Most of us are well aware that the Sun’s ultraviolet rays put us at risk for melanoma, cataracts, and premature aging. Fearing these damaging effects of the Sun, we’ve been programmed to slather on the sunscreen and don the shades as we head outdoors. While these precautions are certainly necessary and well advised, did you know there are also numerous health benefits we receive from sunlight?
Vitamin D – Believe it or not, the Sun is our best source of vitamin D. This essential nutrient is found in certain foods, such as salmon, milk, and eggs, but typically in amounts too small to easily provide the recommended daily allowance. A vitamin D supplement is also problematic because serious complications may arise if taken in the wrong dosage (when you take large amounts of vitamin D, your liver produces too much of a chemical called 25(OH)D. When your 25(OH)D levels are too high, this can cause high levels of calcium to develop in your blood. High blood calcium is a condition called hypercalcemia). The Sun’s ultraviolet rays cause a type of cholesterol found in our skin to be converted into vitamin D. Ten to fifteen minutes of natural sunlight each day on unprotected skin is adequate for most people. After this length of time, remember to apply sunscreen to avoid burning.
Immune system – Sunshine actually contributes to the strengthening of your immune system because it stimulates the production of additional white blood cells. It also promotes the production of gamma globulin, a type of protein that helps the body fight infection.

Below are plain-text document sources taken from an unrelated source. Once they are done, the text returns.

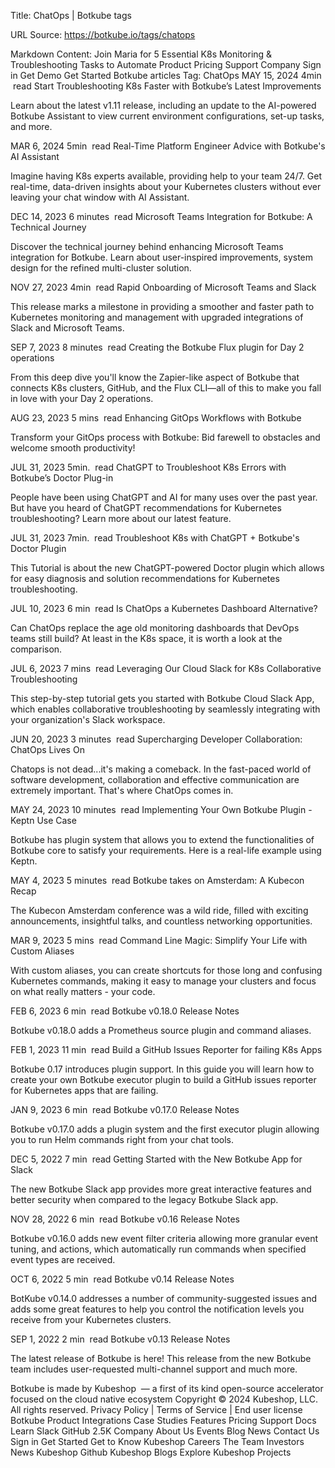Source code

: Title: ChatOps | Botkube tags

URL Source: https://botkube.io/tags/chatops

Markdown Content:
Join Maria for 5 Essential K8s Monitoring & Troubleshooting Tasks to Automate
Product
Pricing
Support
Company
Sign in
Get Demo
Get Started
Botkube articles
Tag:
ChatOps
MAY 15, 2024
4min
 read
Start Troubleshooting K8s Faster with Botkube’s Latest Improvements

Learn about the latest v1.11 release, including an update to the AI-powered Botkube Assistant to view current environment configurations, set-up tasks, and more.

MAR 6, 2024
5min
 read
Real-Time Platform Engineer Advice with Botkube's AI Assistant

Imagine having K8s experts available, providing help to your team 24/7. Get real-time, data-driven insights about your Kubernetes clusters without ever leaving your chat window with AI Assistant.

DEC 14, 2023
6 minutes
 read
Microsoft Teams Integration for Botkube: A Technical Journey

Discover the technical journey behind enhancing Microsoft Teams integration for Botkube. Learn about user-inspired improvements, system design for the refined multi-cluster solution.

NOV 27, 2023
4min
 read
Rapid Onboarding of Microsoft Teams and Slack

This release marks a milestone in providing a smoother and faster path to Kubernetes monitoring and management with upgraded integrations of Slack and Microsoft Teams.

SEP 7, 2023
8 minutes
 read
Creating the Botkube Flux plugin for Day 2 operations

From this deep dive you'll know the Zapier-like aspect of Botkube that connects K8s clusters, GitHub, and the Flux CLI—all of this to make you fall in love with your Day 2 operations.

AUG 23, 2023
5 mins
 read
Enhancing GitOps Workflows with Botkube

Transform your GitOps process with Botkube: Bid farewell to obstacles and welcome smooth productivity!

JUL 31, 2023
5min.
 read
ChatGPT to Troubleshoot K8s Errors with Botkube’s Doctor Plug-in

People have been using ChatGPT and AI for many uses over the past year. But have you heard of ChatGPT recommendations for Kubernetes troubleshooting? Learn more about our latest feature.

JUL 31, 2023
7min.
 read
Troubleshoot K8s with ChatGPT + Botkube's Doctor Plugin

This Tutorial is about the new ChatGPT-powered Doctor plugin which allows for easy diagnosis and solution recommendations for Kubernetes troubleshooting.

JUL 10, 2023
6 min
 read
Is ChatOps a Kubernetes Dashboard Alternative?

Can ChatOps replace the age old monitoring dashboards that DevOps teams still build? At least in the K8s space, it is worth a look at the comparison.

JUL 6, 2023
7 mins
 read
Leveraging Our Cloud Slack for K8s Collaborative Troubleshooting

This step-by-step tutorial gets you started with Botkube Cloud Slack App, which enables collaborative troubleshooting by seamlessly integrating with your organization's Slack workspace.

JUN 20, 2023
3 minutes
 read
Supercharging Developer Collaboration: ChatOps Lives On

Chatops is not dead...it's making a comeback. In the fast-paced world of software development, collaboration and effective communication are extremely important. That's where ChatOps comes in.

MAY 24, 2023
10 minutes
 read
Implementing Your Own Botkube Plugin - Keptn Use Case

Botkube has plugin system that allows you to extend the functionalities of Botkube core to satisfy your requirements. Here is a real-life example using Keptn.

MAY 4, 2023
5 minutes
 read
Botkube takes on Amsterdam: A Kubecon Recap

The Kubecon Amsterdam conference was a wild ride, filled with exciting announcements, insightful talks, and countless networking opportunities.

MAR 9, 2023
5 mins
 read
Command Line Magic: Simplify Your Life with Custom Aliases

With custom aliases, you can create shortcuts for those long and confusing Kubernetes commands, making it easy to manage your clusters and focus on what really matters - your code.

FEB 6, 2023
6 min
 read
Botkube v0.18.0 Release Notes

Botkube v0.18.0 adds a Prometheus source plugin and command aliases.

FEB 1, 2023
11 min
 read
Build a GitHub Issues Reporter for failing K8s Apps

Botkube 0.17 introduces plugin support. In this guide you will learn how to create your own Botkube executor plugin to build a GitHub issues reporter for Kubernetes apps that are failing.

JAN 9, 2023
6 min
 read
Botkube v0.17.0 Release Notes

Botkube v0.17.0 adds a plugin system and the first executor plugin allowing you to run Helm commands right from your chat tools.

DEC 5, 2022
7 min
 read
Getting Started with the New Botkube App for Slack

The new Botkube Slack app provides more great interactive features and better security when compared to the legacy Botkube Slack app.

NOV 28, 2022
6 min
 read
Botkube v0.16 Release Notes

Botkube v0.16.0 adds new event filter criteria allowing more granular event tuning, and actions, which automatically run commands when specified event types are received.

OCT 6, 2022
5 min
 read
Botkube v0.14 Release Notes

BotKube v0.14.0 addresses a number of community-suggested issues and adds some great features to help you control the notification levels you receive from your Kubernetes clusters.

SEP 1, 2022
2 min
 read
Botkube v0.13 Release Notes

The latest release of Botkube is here! This release from the new Botkube team includes user-requested multi-channel support and much more.

Botkube is made by Kubeshop  — a first of its kind open-source accelerator focused on the cloud native ecosystem
Copyright © 2024 Kubeshop, LLC. All rights reserved.
Privacy Policy | Terms of Service | End user license
Botkube
Product
Integrations
Case Studies
Features
Pricing
Support
Docs
Learn
Slack
GitHub
2.5K
Company
About Us
Events
Blog
News
Contact Us
Sign in
Get Started
Get to Know Kubeshop
Careers
The Team
Investors
News
Kubeshop Github
Kubeshop Blogs
Explore Kubeshop Projects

Circulation – Light from the sun increases blood circulation. It also multiplies the number of red blood cells in your blood, resulting in increased stamina as additional oxygen is carried throughout your body.
Skin health – Sunlight may help prevent skin ailments such as acne, psoriasis, and eczema. Regular sun exposure will also help skin become more resistant to harmful UV rays since tanned skin is less likely to become sunburned. Sunshine even has the ability to destroy germs and help heal wounds.
Disease prevention – Since Vitamin D plays an important role in the body’s absorption of calcium, regular Sun exposure can help prevent osteoporosis and rickets. Sunlight may also aid in the prevention of autoimmune diseases such as rheumatoid arthritis and multiple sclerosis. In addition, it helps lower levels of cholesterol and triglycerides and aids in the prevention of heart disease. One study even suggests that sun exposure may reduce the chances of cancer by as much as 70 percent. Regular sun exposure may help avert other serious conditions such as diabetes, liver problems, infertility, allergies, Alzheimer’s, and Parkinson’s. It also increases metabolism, helping ward off obesity.
Sleep – Sun exposure during the early morning hours (before 10 a.m.) has been shown to provide more restful sleep at night by helping regulate the sleep-wake cycle.